Nonostante le buone intenzioni, il sistema ha già mostrato gravi fallacie, tanto da essere etichettato come dannoso da diversi membri interni di Agcom, inclusa Elisa Giomi.
Inoltre, le spese per la manutenzione della piattaforma superano già i 256 mila euro, un onere che pare aumentare continuamente.
Grandi nomi come Google e Amazon hanno anche espresso la loro contrarietà, sollevando interrogativi sulla legittimità della gestione del Piracy Shield.

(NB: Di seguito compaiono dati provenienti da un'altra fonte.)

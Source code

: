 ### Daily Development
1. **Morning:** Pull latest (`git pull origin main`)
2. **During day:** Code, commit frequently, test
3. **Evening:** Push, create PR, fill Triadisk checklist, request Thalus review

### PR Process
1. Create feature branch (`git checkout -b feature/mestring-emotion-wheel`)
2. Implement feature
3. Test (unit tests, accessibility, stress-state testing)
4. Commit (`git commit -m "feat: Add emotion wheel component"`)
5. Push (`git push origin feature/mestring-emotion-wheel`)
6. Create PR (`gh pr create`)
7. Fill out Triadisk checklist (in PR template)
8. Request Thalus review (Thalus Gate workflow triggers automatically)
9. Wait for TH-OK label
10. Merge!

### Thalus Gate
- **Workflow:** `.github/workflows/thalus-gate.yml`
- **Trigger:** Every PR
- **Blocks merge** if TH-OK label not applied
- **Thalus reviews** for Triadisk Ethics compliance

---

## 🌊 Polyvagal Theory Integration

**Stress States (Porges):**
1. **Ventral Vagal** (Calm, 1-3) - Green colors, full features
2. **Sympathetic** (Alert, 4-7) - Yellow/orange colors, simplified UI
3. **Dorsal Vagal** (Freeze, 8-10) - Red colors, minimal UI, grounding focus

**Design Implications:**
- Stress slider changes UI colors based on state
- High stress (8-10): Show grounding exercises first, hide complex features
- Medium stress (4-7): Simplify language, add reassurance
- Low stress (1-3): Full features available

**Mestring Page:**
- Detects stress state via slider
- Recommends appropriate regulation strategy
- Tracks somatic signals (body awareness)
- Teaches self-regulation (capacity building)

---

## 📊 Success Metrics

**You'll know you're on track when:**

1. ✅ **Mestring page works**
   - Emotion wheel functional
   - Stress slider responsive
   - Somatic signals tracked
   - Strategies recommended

Secondo un’analisi della I2Coalition, l’adozione del Piracy Shield in Italia ha incrinato i rapporti con i fornitori di servizi internet, a causa di ordini di blocco che avvengono senza supervisione.

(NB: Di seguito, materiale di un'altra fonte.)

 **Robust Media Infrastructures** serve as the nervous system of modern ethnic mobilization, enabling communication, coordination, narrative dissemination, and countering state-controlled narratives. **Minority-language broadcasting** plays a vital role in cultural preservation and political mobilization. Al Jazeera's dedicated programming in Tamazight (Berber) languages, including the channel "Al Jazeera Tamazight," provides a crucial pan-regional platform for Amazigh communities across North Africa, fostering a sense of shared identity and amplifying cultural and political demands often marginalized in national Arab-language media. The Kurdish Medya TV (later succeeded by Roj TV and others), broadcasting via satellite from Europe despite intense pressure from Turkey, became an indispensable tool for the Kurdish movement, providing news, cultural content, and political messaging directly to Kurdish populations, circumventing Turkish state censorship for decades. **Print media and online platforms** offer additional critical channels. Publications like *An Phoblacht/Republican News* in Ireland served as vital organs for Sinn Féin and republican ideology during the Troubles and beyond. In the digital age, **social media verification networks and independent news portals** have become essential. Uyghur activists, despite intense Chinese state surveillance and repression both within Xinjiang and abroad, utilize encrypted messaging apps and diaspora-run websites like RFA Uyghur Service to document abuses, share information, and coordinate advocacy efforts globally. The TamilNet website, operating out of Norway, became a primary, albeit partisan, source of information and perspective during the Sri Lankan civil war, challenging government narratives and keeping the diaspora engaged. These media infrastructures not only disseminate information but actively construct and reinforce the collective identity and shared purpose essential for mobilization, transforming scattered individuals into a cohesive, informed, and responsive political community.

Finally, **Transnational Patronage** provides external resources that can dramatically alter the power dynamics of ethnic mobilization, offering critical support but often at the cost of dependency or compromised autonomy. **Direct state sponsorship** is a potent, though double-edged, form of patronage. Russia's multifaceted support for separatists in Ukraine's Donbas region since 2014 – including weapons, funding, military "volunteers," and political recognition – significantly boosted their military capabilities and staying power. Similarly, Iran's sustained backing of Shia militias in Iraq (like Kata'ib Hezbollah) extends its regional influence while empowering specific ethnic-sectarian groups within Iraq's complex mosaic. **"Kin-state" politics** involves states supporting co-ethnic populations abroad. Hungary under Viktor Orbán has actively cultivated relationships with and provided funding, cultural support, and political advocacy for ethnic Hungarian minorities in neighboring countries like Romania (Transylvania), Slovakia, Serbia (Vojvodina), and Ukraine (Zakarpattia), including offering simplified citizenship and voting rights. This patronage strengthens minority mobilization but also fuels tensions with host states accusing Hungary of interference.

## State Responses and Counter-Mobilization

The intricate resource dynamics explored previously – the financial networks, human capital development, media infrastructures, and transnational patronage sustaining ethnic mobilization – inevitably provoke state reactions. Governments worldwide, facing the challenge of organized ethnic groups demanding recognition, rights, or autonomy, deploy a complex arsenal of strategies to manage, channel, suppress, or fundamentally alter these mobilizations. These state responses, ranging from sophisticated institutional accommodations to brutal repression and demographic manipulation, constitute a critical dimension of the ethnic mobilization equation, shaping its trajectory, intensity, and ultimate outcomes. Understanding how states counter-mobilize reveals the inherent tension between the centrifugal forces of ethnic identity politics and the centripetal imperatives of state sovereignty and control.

Il sistema, progettato per proteggere i titolari di diritti, impone misure drastiche in tempi brevissimi, escludendo ogni possibilità di ricorso.

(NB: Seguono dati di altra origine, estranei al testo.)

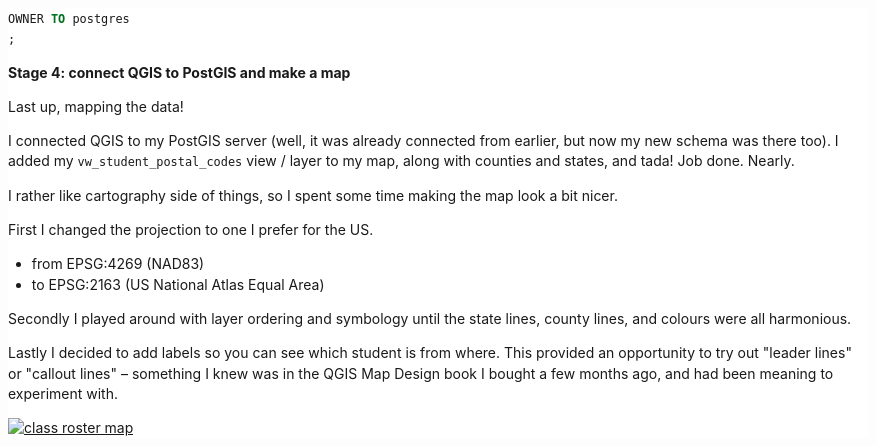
 ```sql
OWNER TO postgres
;
```


**Stage 4: connect QGIS to PostGIS and make a map**

Last up, mapping the data!

I connected QGIS to my PostGIS server (well, it was already connected from earlier, but now my new schema was there too). I added my `vw_student_postal_codes` view / layer to my map, along with counties and states, and tada! Job done. Nearly.

I rather like cartography side of things, so I spent some time making the map look a bit nicer. 

First I changed the projection to one I prefer for the US.

- from EPSG:4269 (NAD83)
- to EPSG:2163 (US National Atlas Equal Area)

Secondly I played around with layer ordering and symbology until the state lines, county lines, and colours were all harmonious. 

Lastly I decided to add labels so you can see which student is from where. This provided an opportunity to try out "leader lines" or "callout lines" – something I knew was in the QGIS Map Design book I bought a few months ago, and had been meaning to experiment with.

[![class roster map](/images/posts/class-roster/class-roster-map.png)](/images/posts/class-roster/class-roster-map.png)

Di conseguenza, sono state segnalate ingiuste disconnessioni di importanti servizi web, negando l’accesso a contenuti non legati alla pirateria.
Questo contesto normativo ha portato a una gestione affrettata delle richieste, con gravi conseguenze per gli utenti e per i servizi cloud.
In varie occasioni, le aziende sono state costrette a sospendere le loro operazioni in Italia a causa di regole restrittive e problematiche.
In questo scenario, le lamentele verso giganti come Google evidenziano una carenza di comunicazione e collaborazione tra le parti, alimentando tensioni che potrebbero complicare ulteriormente la lotta alla pirateria.